The Genesis II Church of Health and Healing makes a lot of unsubstantiated claims. Specifically, “Archbishop” Mark Grenon said at a recent training seminar that his “miracle mineral solution” (MMS) would cure everything from breast cancer to leukemia to HIV.
ABC News was onto him, though. Two producers paid for and attended one of his seminars to document his claims, while reporter Brian Ross tracked down the founder of the church, Jim Humble, in Mexico.
He also approached Grenon about his tactics… which the “Archbishop” didn’t handle well at all.

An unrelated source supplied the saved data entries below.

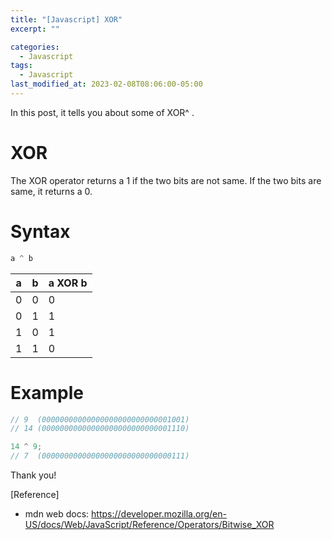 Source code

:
 ```yaml
---
title: "[Javascript] XOR"
excerpt: ""

categories:
  - Javascript
tags:
  - Javascript
last_modified_at: 2023-02-08T08:06:00-05:00
---
```


In this post, it tells you about some of XOR&#94; .

# XOR

The XOR operator returns a 1 if the two bits are not same. 
If the two bits are same, it returns a 0.

# Syntax

```javascript
a ^ b
```

|a|b|a XOR b|
|-|-|------ |
|0|0|0|
|0|1|1|
|1|0|1|
|1|1|0|

# Example 

```javascript
// 9  (00000000000000000000000000001001)
// 14 (00000000000000000000000000001110)

14 ^ 9;
// 7  (00000000000000000000000000000111)
```

Thank you!

[Reference]

- mdn web docs: <https://developer.mozilla.org/en-US/docs/Web/JavaScript/Reference/Operators/Bitwise_XOR>
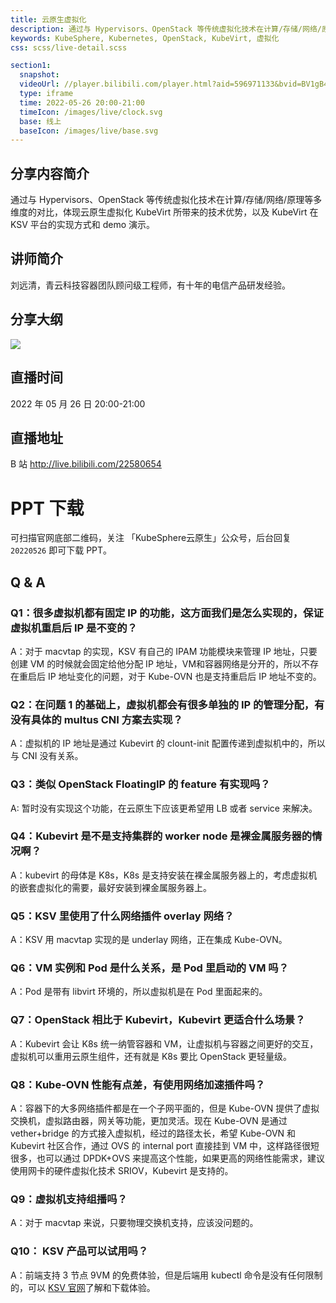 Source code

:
 ```yaml
---
title: 云原生虚拟化
description: 通过与 Hypervisors、OpenStack 等传统虚拟化技术在计算/存储/网络/原理等多维度的对比，体现云原生虚拟化 KubeVirt 所带来的技术优势，以及 KubeVirt 在 KSV 平台的实现方式和 demo 演示。
keywords: KubeSphere, Kubernetes, OpenStack, KubeVirt, 虚拟化
css: scss/live-detail.scss

section1:
  snapshot: 
  videoUrl: //player.bilibili.com/player.html?aid=596971133&bvid=BV1gB4y1X73s&cid=730553912&page=1&high_quality=1
  type: iframe
  time: 2022-05-26 20:00-21:00
  timeIcon: /images/live/clock.svg
  base: 线上
  baseIcon: /images/live/base.svg
---
```

## 分享内容简介

通过与 Hypervisors、OpenStack 等传统虚拟化技术在计算/存储/网络/原理等多维度的对比，体现云原生虚拟化 KubeVirt 所带来的技术优势，以及 KubeVirt 在 KSV 平台的实现方式和 demo 演示。

## 讲师简介

刘远清，青云科技容器团队顾问级工程师，有十年的电信产品研发经验。

## 分享大纲

![](https://pek3b.qingstor.com/kubesphere-community/images/ksv0526-live.png)

## 直播时间

2022 年 05 月 26 日 20:00-21:00

## 直播地址

B 站  http://live.bilibili.com/22580654

# PPT 下载

可扫描官网底部二维码，关注 「KubeSphere云原生」公众号，后台回复 `20220526` 即可下载 PPT。

## Q & A

### Q1：很多虚拟机都有固定 IP 的功能，这方面我们是怎么实现的，保证虚拟机重启后 IP 是不变的？

A：对于 macvtap 的实现，KSV 有自己的 IPAM 功能模块来管理 IP 地址，只要创建 VM 的时候就会固定给他分配 IP 地址，VM和容器网络是分开的，所以不存在重启后 IP 地址变化的问题，对于 Kube-OVN 也是支持重启后 IP 地址不变的。

### Q2：在问题 1 的基础上，虚拟机都会有很多单独的 IP 的管理分配，有没有具体的 multus CNI 方案去实现？

A：虚拟机的 IP 地址是通过 Kubevirt 的 clount-init 配置传递到虚拟机中的，所以与 CNI 没有关系。

### Q3：类似 OpenStack FloatingIP 的 feature 有实现吗？

A: 暂时没有实现这个功能，在云原生下应该更希望用 LB 或者 service 来解决。

### Q4：Kubevirt 是不是支持集群的 worker node 是裸金属服务器的情况啊？

A：kubevirt 的母体是 K8s，K8s 是支持安装在裸金属服务器上的，考虑虚拟机的嵌套虚拟化的需要，最好安装到裸金属服务器上。

### Q5：KSV 里使用了什么网络插件 overlay 网络？

A：KSV 用 macvtap 实现的是 underlay 网络，正在集成 Kube-OVN。

### Q6：VM 实例和 Pod 是什么关系，是 Pod 里启动的 VM 吗？

A：Pod 是带有 libvirt 环境的，所以虚拟机是在 Pod 里面起来的。

### Q7：OpenStack 相比于 Kubevirt，Kubevirt 更适合什么场景？

A：Kubevirt 会让 K8s 统一纳管容器和 VM，让虚拟机与容器之间更好的交互，虚拟机可以重用云原生组件，还有就是 K8s 要比 OpenStack 更轻量级。

### Q8：Kube-OVN 性能有点差，有使用网络加速插件吗？

A：容器下的大多网络插件都是在一个子网平面的，但是 Kube-OVN 提供了虚拟交换机，虚拟路由器，网关等功能，更加灵活。现在 Kube-OVN 是通过 vether+bridge 的方式接入虚拟机，经过的路径太长，希望 Kube-OVN 和 Kubevirt 社区合作，通过 OVS 的 internal port 直接挂到 VM 中，这样路径很短很多，也可以通过 DPDK+OVS 来提高这个性能，如果更高的网络性能需求，建议使用网卡的硬件虚拟化技术 SRIOV，Kubevirt 是支持的。

### Q9：虚拟机支持组播吗？

A：对于 macvtap 来说，只要物理交换机支持，应该没问题的。

### Q10： KSV 产品可以试用吗？

A：前端支持 3 节点 9VM 的免费体验，但是后端用 kubectl 命令是没有任何限制的，可以 [KSV 官网](https://kubesphere.cloud/ksv/)了解和下载体验。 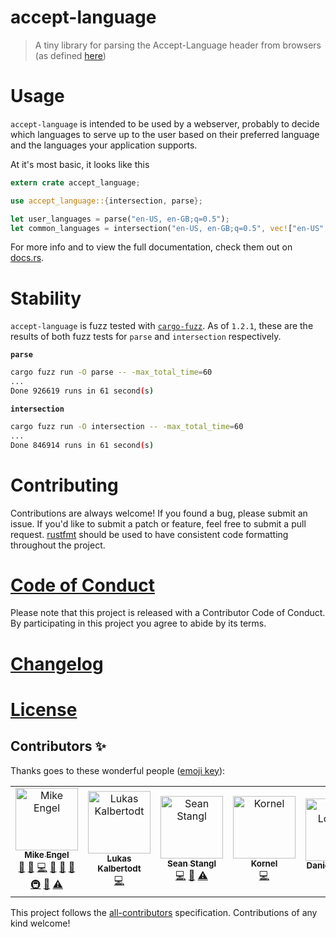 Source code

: # accept-language

> A tiny library for parsing the Accept-Language header from browsers (as defined [here](https://www.w3.org/Protocols/rfc2616/rfc2616-sec14.html))

# Usage

`accept-language` is intended to be used by a webserver, probably to decide which languages to serve up to the user based on their preferred language and the languages your application supports.

At it's most basic, it looks like this

```rust
extern crate accept_language;

use accept_language::{intersection, parse};

let user_languages = parse("en-US, en-GB;q=0.5");
let common_languages = intersection("en-US, en-GB;q=0.5", vec!["en-US", "de", "en-GB"]);
```

For more info and to view the full documentation, check them out on [docs.rs](https://docs.rs/accept-language).

# Stability

`accept-language` is fuzz tested with [`cargo-fuzz`](). As of `1.2.1`, these are the results of both fuzz tests for `parse` and `intersection` respectively.

**`parse`**

```sh
cargo fuzz run -O parse -- -max_total_time=60
...
Done 926619 runs in 61 second(s)
```

**`intersection`**

```sh
cargo fuzz run -O intersection -- -max_total_time=60
...
Done 846914 runs in 61 second(s)
```

# Contributing

Contributions are always welcome! If you found a bug, please submit an issue. If you'd like to submit a patch or feature, feel free to submit a pull request. [rustfmt](https://github.com/rust-lang-nursery/rustfmt) should be used to have consistent code formatting throughout the project.

# [Code of Conduct](CODE_OF_CONDUCT.md)

Please note that this project is released with a Contributor Code of Conduct. By participating in this project you agree to abide by its terms.

# [Changelog](CHANGELOG.md)

# [License](LICENSE.md)

## Contributors ✨

Thanks goes to these wonderful people ([emoji key](https://allcontributors.org/docs/en/emoji-key)):

<!-- ALL-CONTRIBUTORS-LIST:START - Do not remove or modify this section -->
<!-- prettier-ignore -->
<table>
  <tr>
    <td align="center"><a href="https://www.mike-engel.com"><img src="https://avatars0.githubusercontent.com/u/464447?v=4" width="100px;" alt="Mike Engel"/><br /><sub><b>Mike Engel</b></sub></a><br /><a href="https://github.com/mike-engel/accept-language-rs/issues?q=author%3Amike-engel" title="Bug reports">🐛</a> <a href="#question-mike-engel" title="Answering Questions">💬</a> <a href="https://github.com/mike-engel/accept-language-rs/commits?author=mike-engel" title="Code">💻</a> <a href="https://github.com/mike-engel/accept-language-rs/commits?author=mike-engel" title="Documentation">📖</a> <a href="#design-mike-engel" title="Design">🎨</a> <a href="#ideas-mike-engel" title="Ideas, Planning, & Feedback">🤔</a> <a href="#infra-mike-engel" title="Infrastructure (Hosting, Build-Tools, etc)">🚇</a> <a href="#review-mike-engel" title="Reviewed Pull Requests">👀</a> <a href="https://github.com/mike-engel/accept-language-rs/commits?author=mike-engel" title="Tests">⚠️</a></td>
    <td align="center"><a href="http://lukaskalbertodt.github.io/"><img src="https://avatars1.githubusercontent.com/u/7419664?v=4" width="100px;" alt="Lukas Kalbertodt"/><br /><sub><b>Lukas Kalbertodt</b></sub></a><br /><a href="https://github.com/mike-engel/accept-language-rs/commits?author=LukasKalbertodt" title="Code">💻</a></td>
    <td align="center"><a href="https://github.com/sstangl"><img src="https://avatars0.githubusercontent.com/u/171223?v=4" width="100px;" alt="Sean Stangl"/><br /><sub><b>Sean Stangl</b></sub></a><br /><a href="https://github.com/mike-engel/accept-language-rs/commits?author=sstangl" title="Code">💻</a> <a href="https://github.com/mike-engel/accept-language-rs/issues?q=author%3Asstangl" title="Bug reports">🐛</a> <a href="https://github.com/mike-engel/accept-language-rs/commits?author=sstangl" title="Tests">⚠️</a></td>
    <td align="center"><a href="https://kornel.ski"><img src="https://avatars0.githubusercontent.com/u/72159?v=4" width="100px;" alt="Kornel"/><br /><sub><b>Kornel</b></sub></a><br /><a href="https://github.com/mike-engel/accept-language-rs/commits?author=kornelski" title="Code">💻</a></td>
    <td align="center"><a href="https://daniellockyer.com"><img src="https://avatars2.githubusercontent.com/u/964245?v=4" width="100px;" alt="Daniel Lockyer"/><br /><sub><b>Daniel Lockyer</b></sub></a><br /><a href="https://github.com/mike-engel/accept-language-rs/issues?q=author%3Aneosilky" title="Bug reports">🐛</a></td>
  </tr>
</table>

<!-- ALL-CONTRIBUTORS-LIST:END -->

This project follows the [all-contributors](https://github.com/all-contributors/all-contributors) specification. Contributions of any kind welcome!
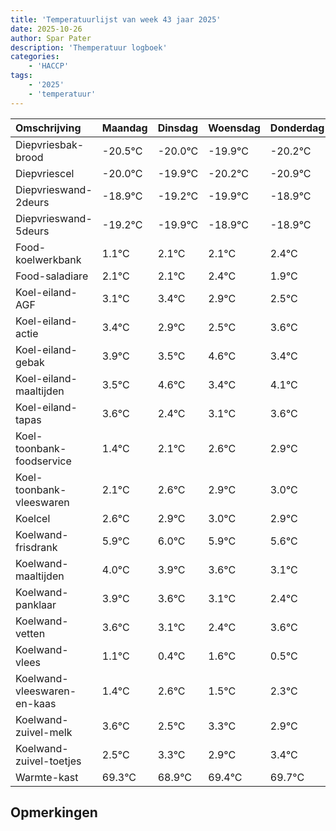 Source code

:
 ```yaml
---
title: 'Temperatuurlijst van week 43 jaar 2025'
date: 2025-10-26
author: Spar Pater
description: 'Themperatuur logboek'
categories:
    - 'HACCP'
tags:
    - '2025'
    - 'temperatuur'
---
```

|Omschrijving|Maandag|Dinsdag|Woensdag|Donderdag|Vrijdag|Zaterdag|Zondag|
|:---|:---|:---|:---|:---|:---|:---|:---|
|Diepvriesbak-brood|-20.5°C|-20.0°C|-19.9°C|-20.2°C|-20.9°C|-19.9°C|-19.9°C|
|Diepvriescel|-20.0°C|-19.9°C|-20.2°C|-20.9°C|-19.9°C|-19.9°C|-19.6°C|
|Diepvrieswand-2deurs|-18.9°C|-19.2°C|-19.9°C|-18.9°C|-18.9°C|-18.6°C|-19.1°C|
|Diepvrieswand-5deurs|-19.2°C|-19.9°C|-18.9°C|-18.9°C|-18.6°C|-19.1°C|-19.5°C|
|Food-koelwerkbank|1.1°C|2.1°C|2.1°C|2.4°C|1.9°C|1.5°C|2.6°C|
|Food-saladiare|2.1°C|2.1°C|2.4°C|1.9°C|1.5°C|2.6°C|1.4°C|
|Koel-eiland-AGF|3.1°C|3.4°C|2.9°C|2.5°C|3.6°C|2.4°C|3.1°C|
|Koel-eiland-actie|3.4°C|2.9°C|2.5°C|3.6°C|2.4°C|3.1°C|3.6°C|
|Koel-eiland-gebak|3.9°C|3.5°C|4.6°C|3.4°C|4.1°C|4.6°C|4.9°C|
|Koel-eiland-maaltijden|3.5°C|4.6°C|3.4°C|4.1°C|4.6°C|4.9°C|5.0°C|
|Koel-eiland-tapas|3.6°C|2.4°C|3.1°C|3.6°C|3.9°C|4.0°C|3.9°C|
|Koel-toonbank-foodservice|1.4°C|2.1°C|2.6°C|2.9°C|3.0°C|2.9°C|2.6°C|
|Koel-toonbank-vleeswaren|2.1°C|2.6°C|2.9°C|3.0°C|2.9°C|2.6°C|2.1°C|
|Koelcel|2.6°C|2.9°C|3.0°C|2.9°C|2.6°C|2.1°C|1.4°C|
|Koelwand-frisdrank|5.9°C|6.0°C|5.9°C|5.6°C|5.1°C|4.4°C|5.6°C|
|Koelwand-maaltijden|4.0°C|3.9°C|3.6°C|3.1°C|2.4°C|3.6°C|2.5°C|
|Koelwand-panklaar|3.9°C|3.6°C|3.1°C|2.4°C|3.6°C|2.5°C|3.3°C|
|Koelwand-vetten|3.6°C|3.1°C|2.4°C|3.6°C|2.5°C|3.3°C|2.9°C|
|Koelwand-vlees|1.1°C|0.4°C|1.6°C|0.5°C|1.3°C|0.9°C|1.4°C|
|Koelwand-vleeswaren-en-kaas|1.4°C|2.6°C|1.5°C|2.3°C|1.9°C|2.4°C|2.7°C|
|Koelwand-zuivel-melk|3.6°C|2.5°C|3.3°C|2.9°C|3.4°C|3.7°C|3.1°C|
|Koelwand-zuivel-toetjes|2.5°C|3.3°C|2.9°C|3.4°C|3.7°C|3.1°C|3.1°C|
|Warmte-kast|69.3°C|68.9°C|69.4°C|69.7°C|69.1°C|69.1°C|68.9°C|

## Opmerkingen


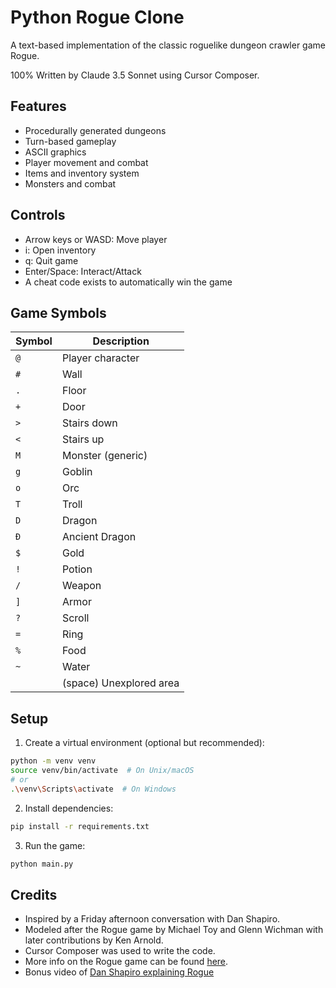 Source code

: # Python Rogue Clone

A text-based implementation of the classic roguelike dungeon crawler game Rogue.

100% Written by Claude 3.5 Sonnet using Cursor Composer.

## Features
- Procedurally generated dungeons
- Turn-based gameplay
- ASCII graphics
- Player movement and combat
- Items and inventory system
- Monsters and combat

## Controls
- Arrow keys or WASD: Move player
- i: Open inventory
- q: Quit game
- Enter/Space: Interact/Attack 
- A cheat code exists to automatically win the game

## Game Symbols
| Symbol | Description |
|--------|-------------|
| `@` | Player character |
| `#` | Wall |
| `.` | Floor |
| `+` | Door |
| `>` | Stairs down |
| `<` | Stairs up |
| `M` | Monster (generic) |
| `g` | Goblin |
| `o` | Orc |
| `T` | Troll |
| `D` | Dragon |
| `Đ` | Ancient Dragon |
| `$` | Gold |
| `!` | Potion |
| `/` | Weapon |
| `]` | Armor |
| `?` | Scroll |
| `=` | Ring |
| `%` | Food |
| `~` | Water |
| ` ` | (space) Unexplored area |

## Setup
1. Create a virtual environment (optional but recommended):
```bash
python -m venv venv
source venv/bin/activate  # On Unix/macOS
# or
.\venv\Scripts\activate  # On Windows
```

2. Install dependencies:
```bash
pip install -r requirements.txt
```

3. Run the game:
```bash
python main.py
```

## Credits
- Inspired by a Friday afternoon conversation with Dan Shapiro.
- Modeled after the Rogue game by Michael Toy and Glenn Wichman with later contributions by Ken Arnold. 
- Cursor Composer was used to write the code.
- More info on the Rogue game can be found [here](https://en.wikipedia.org/wiki/Rogue_(video_game)).
- Bonus video of [Dan Shapiro explaining Rogue](https://www.youtube.com/watch?v=7CZJXM8PuJY)
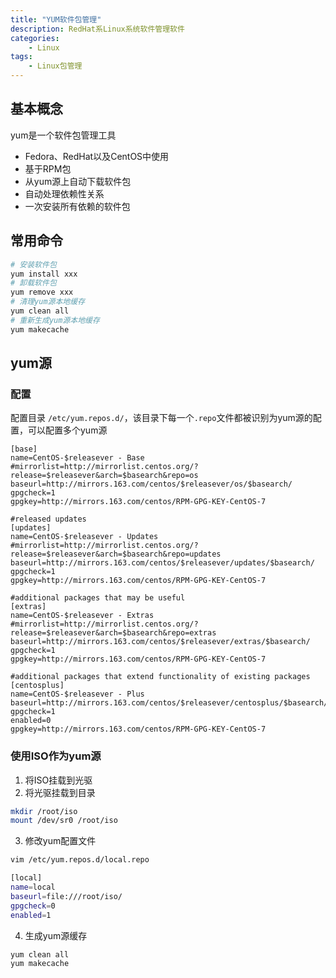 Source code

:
 ```yaml
---
title: "YUM软件包管理"
description: RedHat系Linux系统软件管理软件
categories:
    - Linux
tags:
    - Linux包管理
---
```


## 基本概念

yum是一个软件包管理工具

- Fedora、RedHat以及CentOS中使用
- 基于RPM包
- 从yum源上自动下载软件包
- 自动处理依赖性关系
- 一次安装所有依赖的软件包


## 常用命令

```bash
# 安装软件包
yum install xxx
# 卸载软件包
yum remove xxx
# 清理yum源本地缓存
yum clean all
# 重新生成yum源本地缓存
yum makecache
```

## yum源

### 配置

配置目录 `/etc/yum.repos.d/`，该目录下每一个`.repo`文件都被识别为yum源的配置，可以配置多个yum源

```repo
[base]
name=CentOS-$releasever - Base
#mirrorlist=http://mirrorlist.centos.org/?release=$releasever&arch=$basearch&repo=os
baseurl=http://mirrors.163.com/centos/$releasever/os/$basearch/
gpgcheck=1
gpgkey=http://mirrors.163.com/centos/RPM-GPG-KEY-CentOS-7

#released updates
[updates]
name=CentOS-$releasever - Updates
#mirrorlist=http://mirrorlist.centos.org/?release=$releasever&arch=$basearch&repo=updates
baseurl=http://mirrors.163.com/centos/$releasever/updates/$basearch/
gpgcheck=1
gpgkey=http://mirrors.163.com/centos/RPM-GPG-KEY-CentOS-7

#additional packages that may be useful
[extras]
name=CentOS-$releasever - Extras
#mirrorlist=http://mirrorlist.centos.org/?release=$releasever&arch=$basearch&repo=extras
baseurl=http://mirrors.163.com/centos/$releasever/extras/$basearch/
gpgcheck=1
gpgkey=http://mirrors.163.com/centos/RPM-GPG-KEY-CentOS-7

#additional packages that extend functionality of existing packages
[centosplus]
name=CentOS-$releasever - Plus
baseurl=http://mirrors.163.com/centos/$releasever/centosplus/$basearch/
gpgcheck=1
enabled=0
gpgkey=http://mirrors.163.com/centos/RPM-GPG-KEY-CentOS-7
```

### 使用ISO作为yum源

1. 将ISO挂载到光驱
2. 将光驱挂载到目录
```bash
mkdir /root/iso
mount /dev/sr0 /root/iso
```
3. 修改yum配置文件
```bash
vim /etc/yum.repos.d/local.repo

[local]
name=local
baseurl=file:///root/iso/
gpgcheck=0
enabled=1
```
4. 生成yum源缓存
```bash
yum clean all
yum makecache
```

After the confrontations, Humble wrote in a message to followers that he never said any of those things he totally said:
“Today, I say MMS cures nothing!” he wrote. Now the founder of the church, who spent the last dozen years promoting MMS as a cure-all, says MMS is just one of a number of “important health tools, to combat the ill effects of poor foods, and chemicals that make us sick.”
So how was any of this legal to begin with?
Well, there’s a reason they used a church as a cover…
It would be a violation of federal law to sell such a “miracle cure,” but Grenon claims he is protected because he is part of a church and the “miracle cure” is a sacrament that is not being sold but is offered for a “donation.”
That’s not exactly true, though. Doing something illegal, like selling miracle cures that don’t work, is still a criminal act even if you’re doing it as part of a religion. Whether any legal action will be taken against the church remains to be seen, though one of the distributors of the “miracle” cure has already been convicted by federal prosecutors.